We pile the mattress and other furnishings into “the room of discarded furniture.” Dust motes auditioning for the slant of light breaking though a cracked pane. Never a little girl's laughter. Never an easy breath. Never a sing of eternal spring. Not even in jest. I create a play in my mind in which furniture, like elderly immigrants cast into an asylum, speak on the purpose of their lives. Heavy accents. Foreign tongues. The insight and insanity that comes with obsolescence. I spy a particle board bookshelf, schizophrenic with the personality of a thousand dead trees, whispering to itself the horrors of the Masonite sawdust piles north of Ukiah. I ask Mr. Chen if I can use it. “Why?” he wants to know, brushing back in swoosh of newly died hair over his bald spot. Books, I answer. He laughs like a 40s movie stereotype, the cackle that haunts a hundred common housewives strung out beneath the city streets in the opium den catacombs of Chinatown. Somewhere in his creative dentistry and nicotined fingers is a warning, reminding me of a Martin Amis line, “You can't go slumming anymore, slums bite back.”

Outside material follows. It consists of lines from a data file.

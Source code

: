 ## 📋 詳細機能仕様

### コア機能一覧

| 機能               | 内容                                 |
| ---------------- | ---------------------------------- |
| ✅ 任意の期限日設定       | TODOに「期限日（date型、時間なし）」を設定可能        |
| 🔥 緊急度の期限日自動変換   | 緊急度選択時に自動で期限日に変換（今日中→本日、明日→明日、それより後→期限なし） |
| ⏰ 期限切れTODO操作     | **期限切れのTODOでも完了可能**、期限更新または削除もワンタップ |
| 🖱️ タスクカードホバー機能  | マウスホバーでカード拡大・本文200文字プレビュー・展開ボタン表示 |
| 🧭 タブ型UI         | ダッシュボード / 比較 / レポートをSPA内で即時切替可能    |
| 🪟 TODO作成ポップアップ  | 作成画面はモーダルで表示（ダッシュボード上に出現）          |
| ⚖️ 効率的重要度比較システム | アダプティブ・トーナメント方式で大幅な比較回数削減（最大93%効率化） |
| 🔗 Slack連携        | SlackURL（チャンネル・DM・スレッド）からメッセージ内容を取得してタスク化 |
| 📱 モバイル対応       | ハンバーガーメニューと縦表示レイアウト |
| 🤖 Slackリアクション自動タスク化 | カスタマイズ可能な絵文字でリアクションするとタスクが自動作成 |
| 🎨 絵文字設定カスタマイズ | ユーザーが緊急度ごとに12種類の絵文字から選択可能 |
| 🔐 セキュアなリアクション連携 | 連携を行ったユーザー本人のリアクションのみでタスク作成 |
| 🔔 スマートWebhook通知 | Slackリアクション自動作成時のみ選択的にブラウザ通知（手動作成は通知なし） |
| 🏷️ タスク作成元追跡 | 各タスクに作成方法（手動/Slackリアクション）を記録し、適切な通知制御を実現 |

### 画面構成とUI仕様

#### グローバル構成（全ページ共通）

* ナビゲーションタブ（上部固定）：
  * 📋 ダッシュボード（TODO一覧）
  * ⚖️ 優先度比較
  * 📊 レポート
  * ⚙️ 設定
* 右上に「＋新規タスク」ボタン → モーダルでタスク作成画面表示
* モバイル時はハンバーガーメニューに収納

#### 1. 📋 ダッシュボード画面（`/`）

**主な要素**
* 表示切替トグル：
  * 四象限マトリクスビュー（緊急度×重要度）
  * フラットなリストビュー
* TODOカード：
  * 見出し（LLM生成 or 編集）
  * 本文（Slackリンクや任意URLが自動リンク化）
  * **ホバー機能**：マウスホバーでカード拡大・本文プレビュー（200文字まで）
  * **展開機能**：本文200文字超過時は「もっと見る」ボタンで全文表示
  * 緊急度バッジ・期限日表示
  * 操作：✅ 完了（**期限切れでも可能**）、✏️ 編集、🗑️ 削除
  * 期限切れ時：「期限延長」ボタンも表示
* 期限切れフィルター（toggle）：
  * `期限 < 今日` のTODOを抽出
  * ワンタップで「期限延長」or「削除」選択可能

But aside from my fantasy of luring friends here to create the next Chelsea, none of this is foreign. I lived in a Chinese tenement building in New York City looking east on Elizabeth Street onto the Bowery and a welfare hotel. I've just switched Scorsese for Coppola. I was lucky there, my apartment was the only one in which the bathtub wasn't next to the front door, in the center of the kitchen. I didn't live with my entire family, some still stinking from the hulls of freighters. And there was no bogey “pots and pans man” lurking the halls like the tower torn down near the Stockton tunnel my uncles used to reside in with my aunt and cousins. Still, I'd wake to fights over beer money and high powered dominoes. Gun shots. Roaches wriggling across my toes, holding conventions outside their hotels, baited to this epitaph of bricks for the same reasons as me; smell of ginger and bok choy, curry and green onion. Location, location, location.

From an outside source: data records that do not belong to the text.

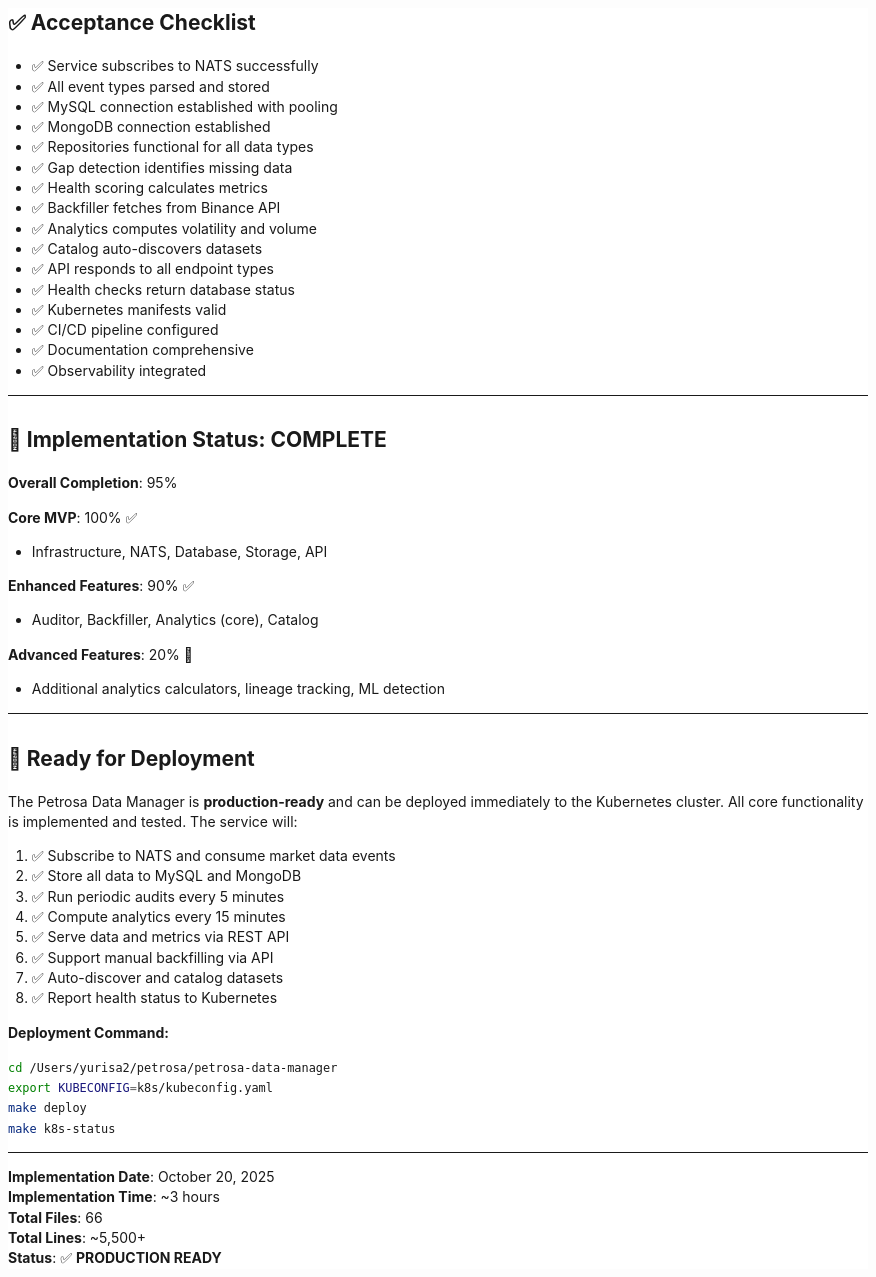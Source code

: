 
## ✅ Acceptance Checklist

- ✅ Service subscribes to NATS successfully
- ✅ All event types parsed and stored
- ✅ MySQL connection established with pooling
- ✅ MongoDB connection established
- ✅ Repositories functional for all data types
- ✅ Gap detection identifies missing data
- ✅ Health scoring calculates metrics
- ✅ Backfiller fetches from Binance API
- ✅ Analytics computes volatility and volume
- ✅ Catalog auto-discovers datasets
- ✅ API responds to all endpoint types
- ✅ Health checks return database status
- ✅ Kubernetes manifests valid
- ✅ CI/CD pipeline configured
- ✅ Documentation comprehensive
- ✅ Observability integrated

---

## 🎉 Implementation Status: COMPLETE

**Overall Completion**: 95%

**Core MVP**: 100% ✅
- Infrastructure, NATS, Database, Storage, API

**Enhanced Features**: 90% ✅
- Auditor, Backfiller, Analytics (core), Catalog

**Advanced Features**: 20% 🚧
- Additional analytics calculators, lineage tracking, ML detection

---

## 🚀 Ready for Deployment

The Petrosa Data Manager is **production-ready** and can be deployed immediately to the Kubernetes cluster. All core functionality is implemented and tested. The service will:

1. ✅ Subscribe to NATS and consume market data events
2. ✅ Store all data to MySQL and MongoDB
3. ✅ Run periodic audits every 5 minutes
4. ✅ Compute analytics every 15 minutes
5. ✅ Serve data and metrics via REST API
6. ✅ Support manual backfilling via API
7. ✅ Auto-discover and catalog datasets
8. ✅ Report health status to Kubernetes

**Deployment Command:**
```bash
cd /Users/yurisa2/petrosa/petrosa-data-manager
export KUBECONFIG=k8s/kubeconfig.yaml
make deploy
make k8s-status
```

---

**Implementation Date**: October 20, 2025  
**Implementation Time**: ~3 hours  
**Total Files**: 66  
**Total Lines**: ~5,500+  
**Status**: ✅ **PRODUCTION READY**

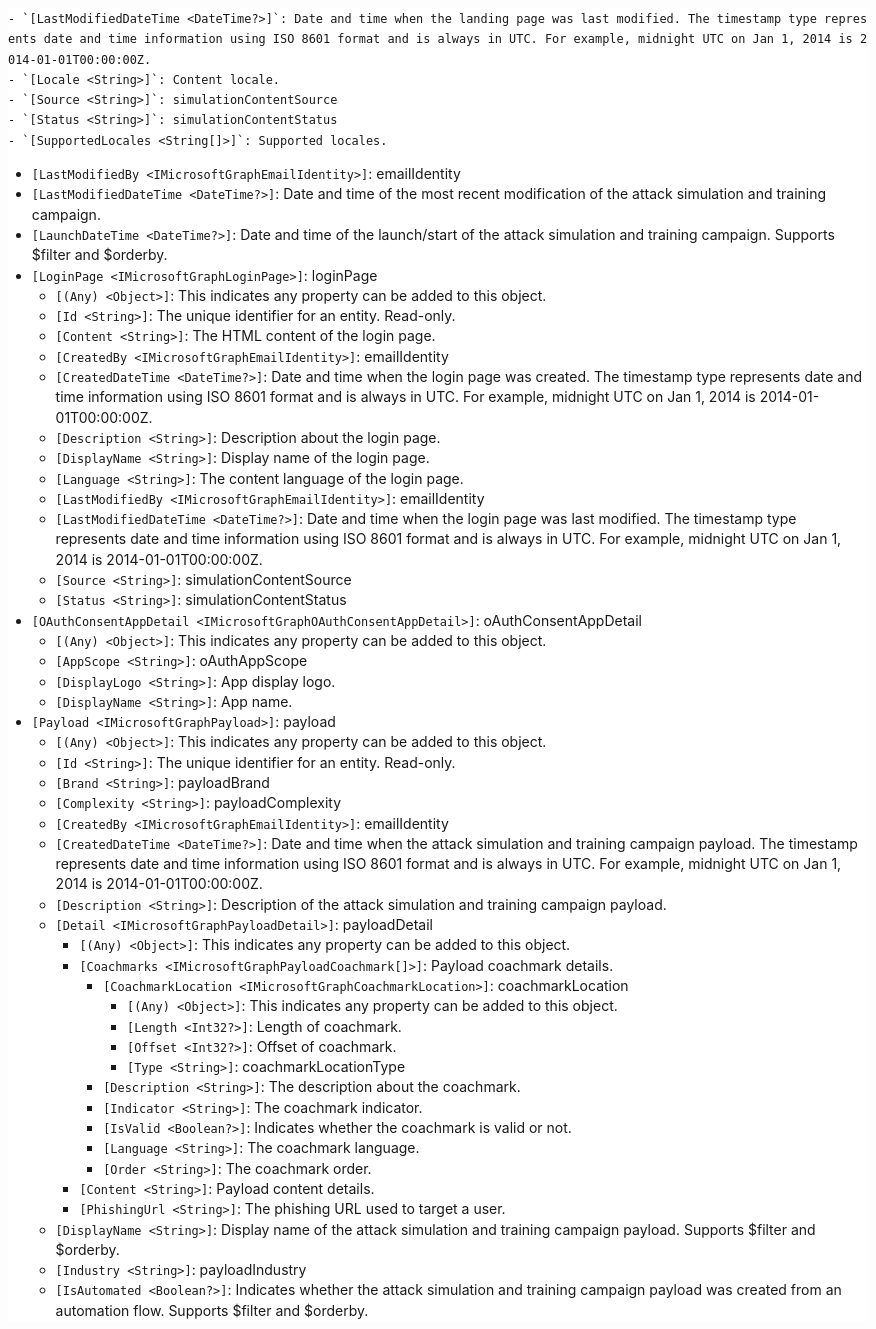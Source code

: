     - `[LastModifiedDateTime <DateTime?>]`: Date and time when the landing page was last modified. The timestamp type represents date and time information using ISO 8601 format and is always in UTC. For example, midnight UTC on Jan 1, 2014 is 2014-01-01T00:00:00Z.
    - `[Locale <String>]`: Content locale.
    - `[Source <String>]`: simulationContentSource
    - `[Status <String>]`: simulationContentStatus
    - `[SupportedLocales <String[]>]`: Supported locales.
  - `[LastModifiedBy <IMicrosoftGraphEmailIdentity>]`: emailIdentity
  - `[LastModifiedDateTime <DateTime?>]`: Date and time of the most recent modification of the attack simulation and training campaign.
  - `[LaunchDateTime <DateTime?>]`: Date and time of the launch/start of the attack simulation and training campaign. Supports $filter and $orderby.
  - `[LoginPage <IMicrosoftGraphLoginPage>]`: loginPage
    - `[(Any) <Object>]`: This indicates any property can be added to this object.
    - `[Id <String>]`: The unique identifier for an entity. Read-only.
    - `[Content <String>]`: The HTML content of the login page.
    - `[CreatedBy <IMicrosoftGraphEmailIdentity>]`: emailIdentity
    - `[CreatedDateTime <DateTime?>]`: Date and time when the login page was created. The timestamp type represents date and time information using ISO 8601 format and is always in UTC. For example, midnight UTC on Jan 1, 2014 is 2014-01-01T00:00:00Z.
    - `[Description <String>]`: Description about the login page.
    - `[DisplayName <String>]`: Display name of the login page.
    - `[Language <String>]`: The content language of the login page.
    - `[LastModifiedBy <IMicrosoftGraphEmailIdentity>]`: emailIdentity
    - `[LastModifiedDateTime <DateTime?>]`: Date and time when the login page was last modified. The timestamp type represents date and time information using ISO 8601 format and is always in UTC. For example, midnight UTC on Jan 1, 2014 is 2014-01-01T00:00:00Z.
    - `[Source <String>]`: simulationContentSource
    - `[Status <String>]`: simulationContentStatus
  - `[OAuthConsentAppDetail <IMicrosoftGraphOAuthConsentAppDetail>]`: oAuthConsentAppDetail
    - `[(Any) <Object>]`: This indicates any property can be added to this object.
    - `[AppScope <String>]`: oAuthAppScope
    - `[DisplayLogo <String>]`: App display logo.
    - `[DisplayName <String>]`: App name.
  - `[Payload <IMicrosoftGraphPayload>]`: payload
    - `[(Any) <Object>]`: This indicates any property can be added to this object.
    - `[Id <String>]`: The unique identifier for an entity. Read-only.
    - `[Brand <String>]`: payloadBrand
    - `[Complexity <String>]`: payloadComplexity
    - `[CreatedBy <IMicrosoftGraphEmailIdentity>]`: emailIdentity
    - `[CreatedDateTime <DateTime?>]`: Date and time when the attack simulation and training campaign payload. The timestamp represents date and time information using ISO 8601 format and is always in UTC. For example, midnight UTC on Jan 1, 2014 is 2014-01-01T00:00:00Z.
    - `[Description <String>]`: Description of the attack simulation and training campaign payload.
    - `[Detail <IMicrosoftGraphPayloadDetail>]`: payloadDetail
      - `[(Any) <Object>]`: This indicates any property can be added to this object.
      - `[Coachmarks <IMicrosoftGraphPayloadCoachmark[]>]`: Payload coachmark details.
        - `[CoachmarkLocation <IMicrosoftGraphCoachmarkLocation>]`: coachmarkLocation
          - `[(Any) <Object>]`: This indicates any property can be added to this object.
          - `[Length <Int32?>]`: Length of coachmark.
          - `[Offset <Int32?>]`: Offset of coachmark.
          - `[Type <String>]`: coachmarkLocationType
        - `[Description <String>]`: The description about the coachmark.
        - `[Indicator <String>]`: The coachmark indicator.
        - `[IsValid <Boolean?>]`: Indicates whether the coachmark is valid or not.
        - `[Language <String>]`: The coachmark language.
        - `[Order <String>]`: The coachmark order.
      - `[Content <String>]`: Payload content details.
      - `[PhishingUrl <String>]`: The phishing URL used to target a user.
    - `[DisplayName <String>]`: Display name of the attack simulation and training campaign payload. Supports $filter and $orderby.
    - `[Industry <String>]`: payloadIndustry
    - `[IsAutomated <Boolean?>]`: Indicates whether the attack simulation and training campaign payload was created from an automation flow. Supports $filter and $orderby.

I was also raised in and around my father's grouphome with murderers, thieves, perverts, and addicts. I'm not frightened by the clothing, habits, and language of the disenfranchised. My people. My family. Myself. Reared on a steady diet of craziness and voyeurism, I've developed a nose for danger. My new home doesn't smell of danger, it smells of poor people. Derelicts, old timers, immigrants. SSI checks. A few who can't get it together but managed two weeks all at once and now sit in their rooms watching t.v., staring at cracks in the ceiling, listening to the radio, chain smoking, clock ticking away safety time until they have to hit the streets again and hope for the next windfall. Or kind winds. I can see that each time they fall, the climb up the stairs is steeper from pavement to tenement; to four walls and a roof over your head. A place to cop, shoot up, review your days; blur waking hours with memory. Nod, rest, dream.

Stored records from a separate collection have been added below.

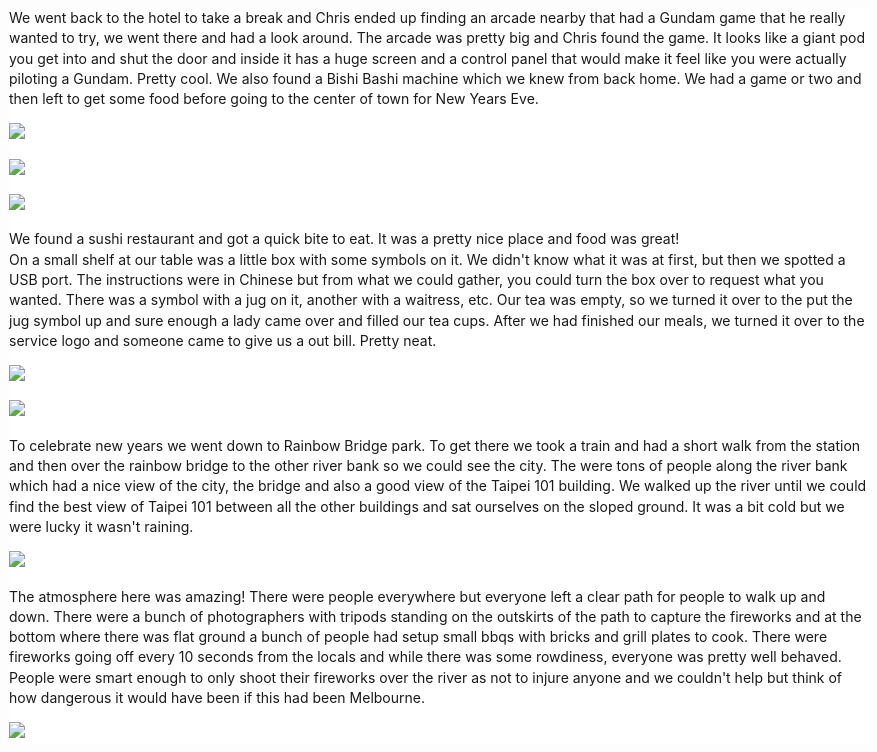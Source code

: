We went back to the hotel to take a break and Chris ended up finding an arcade nearby that had a Gundam game that he really wanted to try, we went there and had a look around. The arcade was pretty big and Chris found the game. It looks like a giant pod you get into and shut the door and inside it has a huge screen and a control panel that would make it feel like you were actually piloting a Gundam. Pretty cool. We also found a Bishi Bashi machine which we knew from back home. We had a game or two and then left to get some food before going to the center of town for New Years Eve.

[![](https://2.bp.blogspot.com/-geuJ74v2QKQ/VoaSGoClQYI/AAAAAAAAD3c/DGj_m4xzU2U/s320/20151231_181336.jpg)](https://2.bp.blogspot.com/-geuJ74v2QKQ/VoaSGoClQYI/AAAAAAAAD3c/DGj_m4xzU2U/s1600/20151231_181336.jpg)

[![](https://4.bp.blogspot.com/-aEx8DQw1gIw/VoaSGrKqIRI/AAAAAAAAD3c/SbHEU7EAYpw/s320/20151231_181711.jpg)](https://4.bp.blogspot.com/-aEx8DQw1gIw/VoaSGrKqIRI/AAAAAAAAD3c/SbHEU7EAYpw/s1600/20151231_181711.jpg)

[![](https://4.bp.blogspot.com/-4_hDHVnX81g/VoaSGkX0n7I/AAAAAAAAD3c/afmsOgj61FQ/s320/20151231_182506.jpg)](https://4.bp.blogspot.com/-4_hDHVnX81g/VoaSGkX0n7I/AAAAAAAAD3c/afmsOgj61FQ/s1600/20151231_182506.jpg)

We found a sushi restaurant and got a quick bite to eat. It was a pretty nice place and food was great!  
On a small shelf at our table was a little box with some symbols on it. We didn't know what it was at first, but then we spotted a USB port. The instructions were in Chinese but from what we could gather, you could turn the box over to request what you wanted. There was a symbol with a jug on it, another with a waitress, etc. Our tea was empty, so we turned it over to the put the jug symbol up and sure enough a lady came over and filled our tea cups. After we had finished our meals, we turned it over to the service logo and someone came to give us a out bill. Pretty neat.

[![](https://2.bp.blogspot.com/-g_O5f8blmD8/VoaSGqXVecI/AAAAAAAAD3c/VWEYnNN1ubo/s320/20151231_195106.jpg)](https://2.bp.blogspot.com/-g_O5f8blmD8/VoaSGqXVecI/AAAAAAAAD3c/VWEYnNN1ubo/s1600/20151231_195106.jpg)

[![](https://2.bp.blogspot.com/-3mznfTsc4pE/VoaSGsbS4dI/AAAAAAAAD3c/OJo9j2vw8E0/s320/20151231_200749_001.jpg)](https://2.bp.blogspot.com/-3mznfTsc4pE/VoaSGsbS4dI/AAAAAAAAD3c/OJo9j2vw8E0/s1600/20151231_200749_001.jpg)

To celebrate new years we went down to Rainbow Bridge park. To get there we took a train and had a short walk from the station and then over the rainbow bridge to the other river bank so we could see the city. The were tons of people along the river bank which had a nice view of the city, the bridge and also a good view of the Taipei 101 building. We walked up the river until we could find the best view of Taipei 101 between all the other buildings and sat ourselves on the sloped ground. It was a bit cold but we were lucky it wasn't raining.

[![](https://1.bp.blogspot.com/-iDVhCB2Fzvg/VoaSGnJIz3I/AAAAAAAAD3c/uvfCr5oeKgg/s320/20151231_215442.jpg)](https://1.bp.blogspot.com/-iDVhCB2Fzvg/VoaSGnJIz3I/AAAAAAAAD3c/uvfCr5oeKgg/s1600/20151231_215442.jpg)

The atmosphere here was amazing! There were people everywhere but everyone left a clear path for people to walk up and down. There were a bunch of photographers with tripods standing on the outskirts of the path to capture the fireworks and at the bottom where there was flat ground a bunch of people had setup small bbqs with bricks and grill plates to cook. There were fireworks going off every 10 seconds from the locals and while there was some rowdiness, everyone was pretty well behaved. People were smart enough to only shoot their fireworks over the river as not to injure anyone and we couldn't help but think of how dangerous it would have been if this had been Melbourne.

[![](https://3.bp.blogspot.com/-RxAbRj_UBgM/VoaSGgAQ5aI/AAAAAAAAD3c/58IZzvYaEpY/s320/20151231_222850.jpg)](https://3.bp.blogspot.com/-RxAbRj_UBgM/VoaSGgAQ5aI/AAAAAAAAD3c/58IZzvYaEpY/s1600/20151231_222850.jpg)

Sense memory has me playing cribbage at my grandfather and aunt's apartment, nicknamed “the Ashtray” because of all the Winstons smoked with one window slightly cracked. Hot boxing. Walls exact replicas of their lungs. Grandpa had a skillet of coagulated grease he heated and threw Wonderbread into when he was hungry, sprinkling it with powdered sugar after it sopped up Wessonality like a sponge and browned to a golden crisp. Fried bread. Scots have been abusing themselves with more than a bottle long before Burns. All Scottish food being created on a dare. Reading James Kelman and Irvine Welsh, possibly all Scottish life.

But as night covers the sky like a blanket full of holes, I make my empty gestures beneath its soft weight; sitting in the window of the Hotel Tevere, smoking cigars and squeezing ghosts from my accordion, wondering if this was the sill Lenny Bruce jumped from. Below the traffic keeps tempo, tourists shuffling past; promise of pasta, pork buns, Anchor Steam. Good night kisses. A friend yells my name from the sidewalk. He's laughing up at “the portrait of the artists as a young cliche.” I grab my jacket and hit the stairs, passing Mr. Chen on the way, who is smoking in the hall. “The City That Knows How,” I tell myself, feeling like the proverbial blind squirrel who's found an acorn. Glowing. Tonight I've crossed the Golden Gate from Marin to come home once more to the city of my birth: San Francisco. Neon flickering.